BEGIN

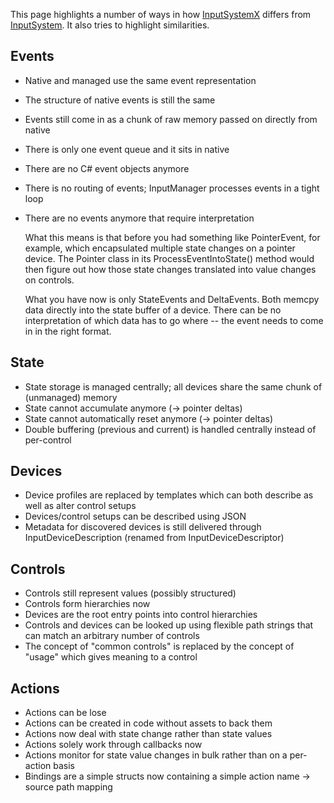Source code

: This page highlights a number of ways in how [InputSystemX](https://github.com/Unity-Technologies/InputSystemX) differs from [InputSystem](https://github.com/Unity-Technologies/InputSystem). It also tries to highlight similarities.

## Events

* Native and managed use the same event representation
* The structure of native events is still the same
* Events still come in as a chunk of raw memory passed on directly from native
* There is only one event queue and it sits in native
* There are no C# event objects anymore
* There is no routing of events; InputManager processes events in a tight loop
* There are no events anymore that require interpretation

    What this means is that before you had something like PointerEvent, for example, which encapsulated multiple state changes on a pointer device. The Pointer class in its ProcessEventIntoState() method would then figure out how those state changes translated into value changes on controls.

    What you have now is only StateEvents and DeltaEvents. Both memcpy data directly into the state buffer of a device. There can be no interpretation of which data has to go where -- the event needs to come in in the right format.

## State

* State storage is managed centrally; all devices share the same chunk of (unmanaged) memory
* State cannot accumulate anymore (-> pointer deltas)
* State cannot automatically reset anymore (-> pointer deltas)
* Double buffering (previous and current) is handled centrally instead of per-control

## Devices

* Device profiles are replaced by templates which can both describe as well as alter control setups
* Devices/control setups can be described using JSON
* Metadata for discovered devices is still delivered through InputDeviceDescription (renamed from InputDeviceDescriptor)

## Controls

* Controls still represent values (possibly structured)
* Controls form hierarchies now
* Devices are the root entry points into control hierarchies
* Controls and devices can be looked up using flexible path strings that can match an arbitrary number of controls
* The concept of "common controls" is replaced by the concept of "usage" which gives meaning to a control

## Actions

* Actions can be lose
* Actions can be created in code without assets to back them
* Actions now deal with state change rather than state values
* Actions solely work through callbacks now
* Actions monitor for state value changes in bulk rather than on a per-action basis
* Bindings are a simple structs now containing a simple action name -> source path mapping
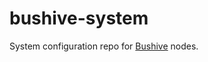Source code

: # bushive-system

System configuration repo for [Bushive](https://github.com/killerbeebatteries/bushive) nodes.
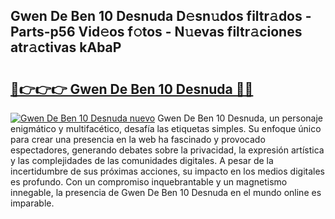 ## Gwen De Ben 10 Desnuda D𝚎sn𝚞dos filtr𝚊dos - Parts-p56 Vid𝚎os f𝚘tos - N𝚞evas filtr𝚊ciones atr𝚊ctivas kAbaP

# <h2><a href="http://mb0fyx.tromn.icu/?c=Gwen+De+Ben+10+Desnuda">🔗👉👉👉 Gwen De Ben 10 Desnuda 🔗🔗</a></h2>

[![Gwen De Ben 10 Desnuda nuevo](https://i.imgur.com/pEAQMta.gif)](http://mb0fyx.tromn.icu/?c=Gwen+De+Ben+10+Desnuda)
Gwen De Ben 10 Desnuda, un personaje enigmático y multifacético, desafía las etiquetas simples. Su enfoque único para crear una presencia en la web ha fascinado y provocado espectadores, generando debates sobre la privacidad, la expresión artística y las complejidades de las comunidades digitales. A pesar de la incertidumbre de sus próximas acciones, su impacto en los medios digitales es profundo. Con un compromiso inquebrantable y un magnetismo innegable, la presencia de Gwen De Ben 10 Desnuda en el mundo online es imparable.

END

• [Directions] Each line of the data above must be repeated exactly, images excluded.

• [Completed task]
Source code

: This page highlights a number of ways in how [InputSystemX](https://github.com/Unity-Technologies/InputSystemX) differs from [InputSystem](https://github.com/Unity-Technologies/InputSystem). It also tries to highlight similarities.

## Events

* Native and managed use the same event representation
* The structure of native events is still the same
* Events still come in as a chunk of raw memory passed on directly from native
* There is only one event queue and it sits in native
* There are no C# event objects anymore
* There is no routing of events; InputManager processes events in a tight loop
* There are no events anymore that require interpretation

    What this means is that before you had something like PointerEvent, for example, which encapsulated multiple state changes on a pointer device. The Pointer class in its ProcessEventIntoState() method would then figure out how those state changes translated into value changes on controls.

    What you have now is only StateEvents and DeltaEvents. Both memcpy data directly into the state buffer of a device. There can be no interpretation of which data has to go where -- the event needs to come in in the right format.

## State

* State storage is managed centrally; all devices share the same chunk of (unmanaged) memory
* State cannot accumulate anymore (-> pointer deltas)
* State cannot automatically reset anymore (-> pointer deltas)
* Double buffering (previous and current) is handled centrally instead of per-control

## Devices

* Device profiles are replaced by templates which can both describe as well as alter control setups
* Devices/control setups can be described using JSON
* Metadata for discovered devices is still delivered through InputDeviceDescription (renamed from InputDeviceDescriptor)

## Controls

* Controls still represent values (possibly structured)
* Controls form hierarchies now
* Devices are the root entry points into control hierarchies
* Controls and devices can be looked up using flexible path strings that can match an arbitrary number of controls
* The concept of "common controls" is replaced by the concept of "usage" which gives meaning to a control

## Actions

* Actions can be lose
* Actions can be created in code without assets to back them
* Actions now deal with state change rather than state values
* Actions solely work through callbacks now
* Actions monitor for state value changes in bulk rather than on a per-action basis
* Bindings are a simple structs now containing a simple action name -> source path mapping
Source code

: # bushive-system

System configuration repo for [Bushive](https://github.com/killerbeebatteries/bushive) nodes.
 ## Gwen De Ben 10 Desnuda D𝚎sn𝚞dos filtr𝚊dos - Parts-p56 Vid𝚎os f𝚘tos - N𝚞evas filtr𝚊ciones atr𝚊ctivas kAbaP

# <h2><a href="http://mb0fyx.tromn.icu/?c=Gwen+De+Ben+10+Desnuda">🔗👉👉👉 Gwen De Ben 10 Desnuda 🔗🔗</a></h2>

[![Gwen De Ben 10 Desnuda nuevo](https://i.imgur.com/pEAQMta.gif)](http://mb0fyx.tromn.icu/?c=Gwen+De+Ben+10+Desnuda)
Gwen De Ben 10 Desnuda, un personaje enigmático y multifacético, desafía las etiquetas simples. Su enfoque único para crear una presencia en la web ha fascinado y provocado espectadores, generando debates sobre la privacidad, la expresión artística y las complejidades de las comunidades digitales. A pesar de la incertidumbre de sus próximas acciones, su impacto en los medios digitales es profundo. Con un compromiso inquebrantable y un magnetismo innegable, la presencia de Gwen De Ben 10 Desnuda en el mundo online es imparable.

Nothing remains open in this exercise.